(Stored data)
┄┄┄┄┄┄┄┄┄┄

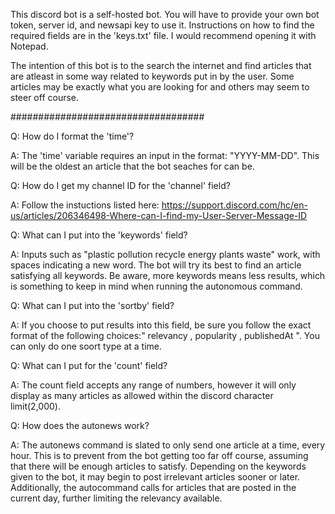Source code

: This discord bot is a self-hosted bot. You will have to provide your own bot token, server id, and newsapi key to use it. Instructions on how to find the required fields are in the 'keys.txt' file. I would recommend opening it with Notepad.

The intention of this bot is to the search the internet and find articles that are atleast in some way related to keywords put in by the user. Some articles may be exactly what you are looking for and others may seem to steer off course.

###################################

Q: How do I format the 'time'?

A: The 'time' variable requires an input in the format: "YYYY-MM-DD". This will be the oldest an article that the bot seaches for can be.


Q: How do I get my channel ID for the 'channel' field?

A: Follow the instuctions listed here: https://support.discord.com/hc/en-us/articles/206346498-Where-can-I-find-my-User-Server-Message-ID


Q: What can I put into the 'keywords' field?

A: Inputs such as "plastic pollution recycle energy plants waste" work, with spaces indicating a new word. The bot will try its best to find an article satisfying all keywords. Be aware, more keywords means less results, which is something to keep in mind when running the autonomous command.


Q: What can I put into the 'sortby' field?

A: If you choose to put results into this field, be sure you follow the exact format of the following choices:" relevancy , popularity , publishedAt ". You can only do one soort type at a time.


Q: What can I put for the 'count' field?

A: The count field accepts any range of numbers, however it will only display as many articles as allowed within the discord character limit(2,000).


Q: How does the autonews work?

A: The autonews command is slated to only send one article at a time, every hour. This is to prevent from the bot getting too far off course, assuming that there will be enough articles to satisfy. Depending on the keywords given to the bot, it may begin to post irrelevant articles sooner or later. Additionally, the autocommand calls for articles that are posted in the current day, further limiting the relevancy available.


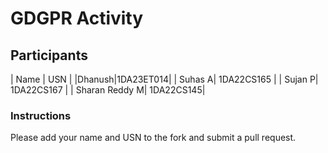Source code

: # GDGPR Activity

## Participants

| Name   | USN        |
|Dhanush|1DA23ET014|
| Suhas A| 1DA22CS165 |
| Sujan P| 1DA22CS167 |
| Sharan Reddy M| 1DA22CS145|

### Instructions
Please add your name and USN to the fork and submit a pull request.

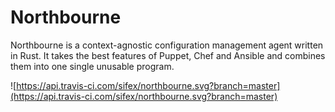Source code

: # Northbourne

Northbourne is a context-agnostic configuration management agent written in Rust. It takes the best features of Puppet, Chef and Ansible and combines them into one single unusable program.

![https://api.travis-ci.com/sifex/northbourne.svg?branch=master](https://api.travis-ci.com/sifex/northbourne.svg?branch=master)
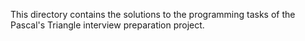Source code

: This directory contains the solutions to the programming tasks of the Pascal's Triangle interview preparation project.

┄┄┄┄┄┄┄┄┄┄

◆ The task
Lines holding the word "your" are the answer; copy every one from the records above.

◆ Finished task
: This discord bot is a self-hosted bot. You will have to provide your own bot token, server id, and newsapi key to use it. Instructions on how to find the required fields are in the 'keys.txt' file. I would recommend opening it with Notepad.
Please add your name and USN to the fork and submit a pull request.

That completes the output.